── SOURCE RECORDS ──
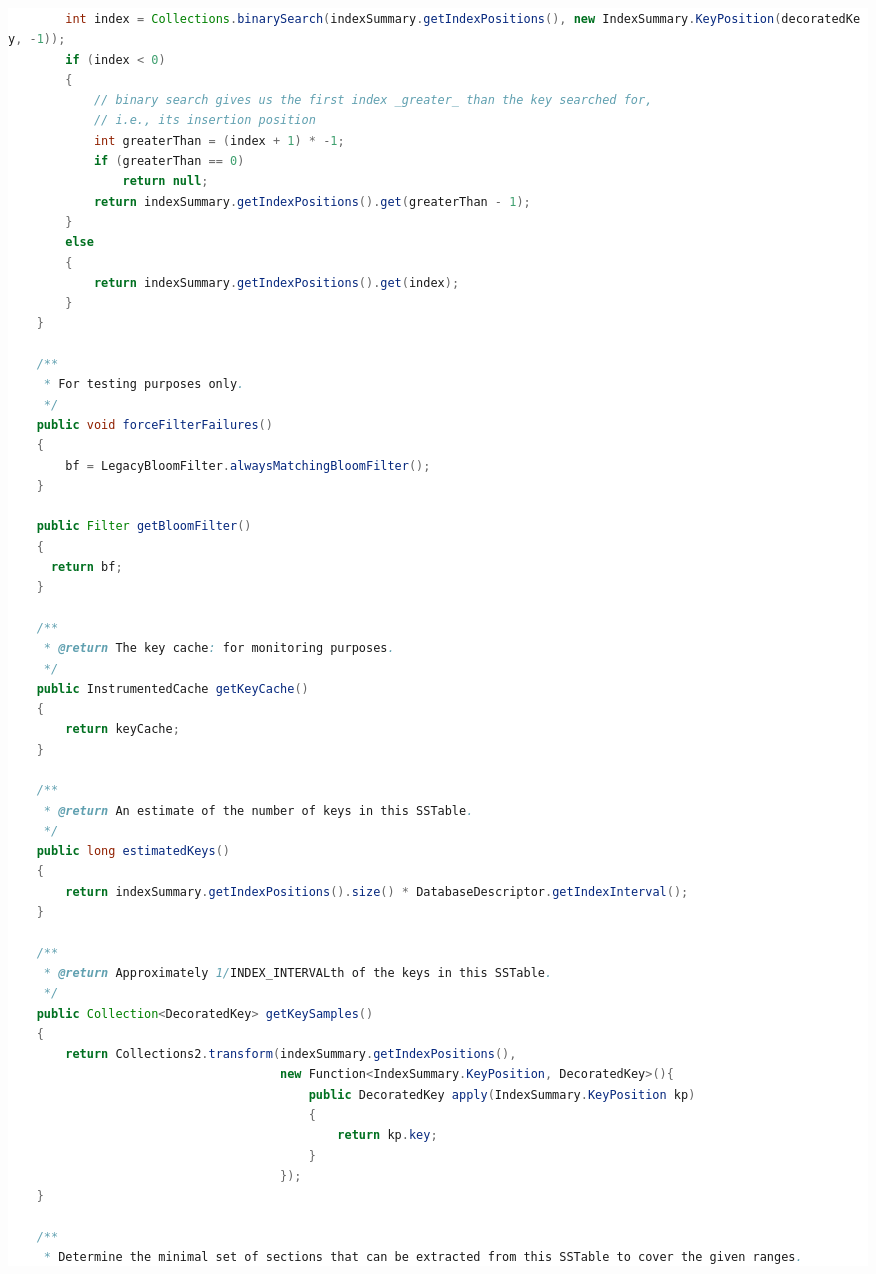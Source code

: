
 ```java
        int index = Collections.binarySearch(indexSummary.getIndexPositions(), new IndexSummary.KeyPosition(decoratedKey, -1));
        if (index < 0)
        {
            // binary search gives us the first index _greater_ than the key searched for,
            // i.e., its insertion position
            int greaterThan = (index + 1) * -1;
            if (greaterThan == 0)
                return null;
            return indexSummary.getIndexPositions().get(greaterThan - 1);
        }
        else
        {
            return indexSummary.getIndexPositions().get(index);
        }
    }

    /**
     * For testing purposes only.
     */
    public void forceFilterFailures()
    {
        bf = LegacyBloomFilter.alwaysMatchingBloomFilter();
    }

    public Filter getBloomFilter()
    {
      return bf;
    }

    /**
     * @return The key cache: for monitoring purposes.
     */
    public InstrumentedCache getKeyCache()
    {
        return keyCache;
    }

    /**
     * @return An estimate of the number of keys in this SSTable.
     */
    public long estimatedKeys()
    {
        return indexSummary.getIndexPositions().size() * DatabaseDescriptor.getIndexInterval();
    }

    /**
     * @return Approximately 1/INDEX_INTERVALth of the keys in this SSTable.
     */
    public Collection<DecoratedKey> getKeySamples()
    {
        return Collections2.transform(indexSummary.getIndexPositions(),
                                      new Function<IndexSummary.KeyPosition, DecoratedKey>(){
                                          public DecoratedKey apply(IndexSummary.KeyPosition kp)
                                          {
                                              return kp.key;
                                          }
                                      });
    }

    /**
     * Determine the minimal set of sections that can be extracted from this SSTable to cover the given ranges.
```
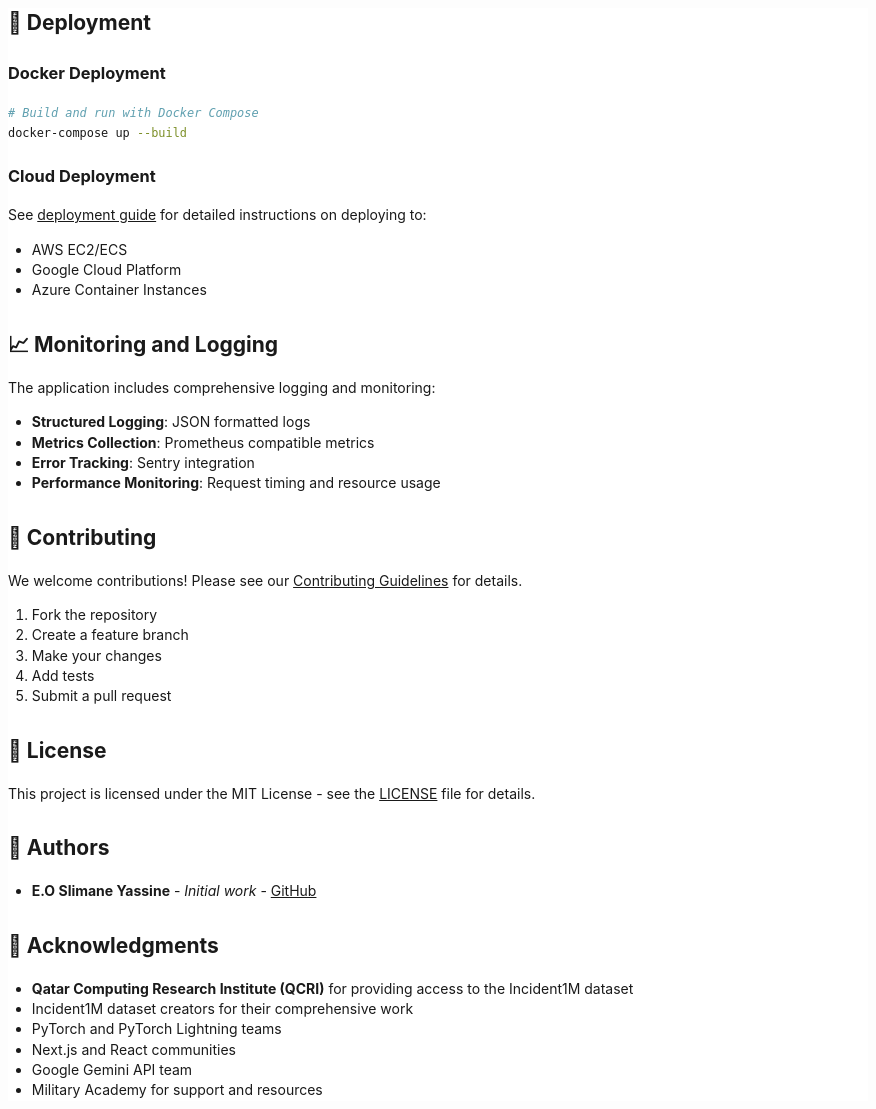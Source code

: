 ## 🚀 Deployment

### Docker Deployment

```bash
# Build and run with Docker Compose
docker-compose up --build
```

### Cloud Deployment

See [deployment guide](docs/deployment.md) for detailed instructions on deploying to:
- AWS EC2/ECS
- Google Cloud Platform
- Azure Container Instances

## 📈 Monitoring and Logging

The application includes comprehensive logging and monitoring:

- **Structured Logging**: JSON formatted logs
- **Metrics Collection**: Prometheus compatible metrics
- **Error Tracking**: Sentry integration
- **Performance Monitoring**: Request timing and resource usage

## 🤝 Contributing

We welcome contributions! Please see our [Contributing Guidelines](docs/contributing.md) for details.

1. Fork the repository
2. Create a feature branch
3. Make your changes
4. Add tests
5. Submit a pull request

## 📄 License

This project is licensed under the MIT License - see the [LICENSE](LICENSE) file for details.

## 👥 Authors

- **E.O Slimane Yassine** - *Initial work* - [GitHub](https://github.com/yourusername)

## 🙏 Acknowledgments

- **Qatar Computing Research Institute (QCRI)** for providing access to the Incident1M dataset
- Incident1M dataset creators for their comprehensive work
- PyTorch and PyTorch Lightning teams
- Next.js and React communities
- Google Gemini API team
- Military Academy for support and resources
───
── SOURCE RECORDS ──
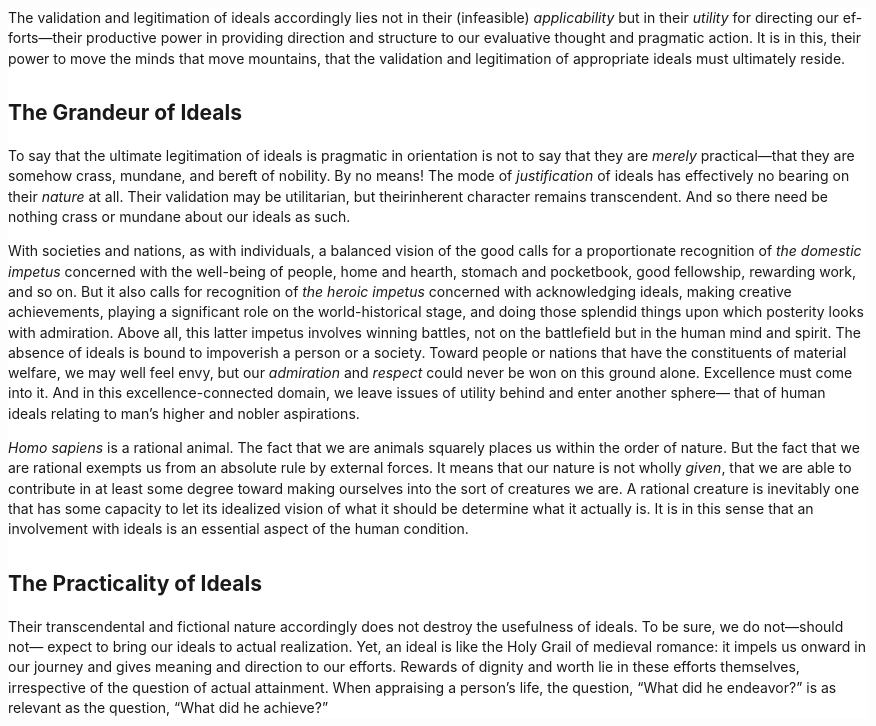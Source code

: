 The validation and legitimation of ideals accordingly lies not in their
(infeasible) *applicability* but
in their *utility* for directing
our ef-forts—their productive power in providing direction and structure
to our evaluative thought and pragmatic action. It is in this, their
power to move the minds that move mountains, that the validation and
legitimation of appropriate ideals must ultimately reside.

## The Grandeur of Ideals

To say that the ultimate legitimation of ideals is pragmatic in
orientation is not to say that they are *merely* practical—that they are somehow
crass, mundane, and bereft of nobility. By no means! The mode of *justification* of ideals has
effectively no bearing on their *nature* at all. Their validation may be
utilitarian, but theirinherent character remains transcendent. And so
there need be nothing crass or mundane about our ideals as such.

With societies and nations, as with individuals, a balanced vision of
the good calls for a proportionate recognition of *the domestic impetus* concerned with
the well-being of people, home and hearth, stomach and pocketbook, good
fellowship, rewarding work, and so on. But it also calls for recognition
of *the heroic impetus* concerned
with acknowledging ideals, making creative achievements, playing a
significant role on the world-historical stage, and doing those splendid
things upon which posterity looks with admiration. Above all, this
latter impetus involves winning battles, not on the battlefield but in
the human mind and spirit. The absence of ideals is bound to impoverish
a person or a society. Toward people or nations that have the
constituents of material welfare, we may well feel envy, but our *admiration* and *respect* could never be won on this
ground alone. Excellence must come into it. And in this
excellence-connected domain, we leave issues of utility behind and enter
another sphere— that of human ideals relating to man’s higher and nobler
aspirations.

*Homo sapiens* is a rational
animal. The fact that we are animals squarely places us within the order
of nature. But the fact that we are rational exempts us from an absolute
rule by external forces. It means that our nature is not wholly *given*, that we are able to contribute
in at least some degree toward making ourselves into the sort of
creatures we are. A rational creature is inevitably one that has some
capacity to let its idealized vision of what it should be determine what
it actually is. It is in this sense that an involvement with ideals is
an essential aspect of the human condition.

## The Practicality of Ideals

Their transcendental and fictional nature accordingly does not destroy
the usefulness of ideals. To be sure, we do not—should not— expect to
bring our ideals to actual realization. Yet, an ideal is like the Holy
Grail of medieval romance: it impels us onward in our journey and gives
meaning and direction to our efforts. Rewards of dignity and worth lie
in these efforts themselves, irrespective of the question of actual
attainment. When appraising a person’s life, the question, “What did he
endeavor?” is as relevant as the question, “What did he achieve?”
───
*WHAT THE TASK ASKS*. Could you transcribe the entries above word for word, from the line with "capacity to let" down to the line with "the usefulness of", keeping both?

*RESULT BELOW*.
capacity to let its idealized vision of what it should be determine what
it actually is. It is in this sense that an involvement with ideals is
an essential aspect of the human condition.

## The Practicality of Ideals

Their transcendental and fictional nature accordingly does not destroy
the usefulness of ideals. To be sure, we do not—should not— expect to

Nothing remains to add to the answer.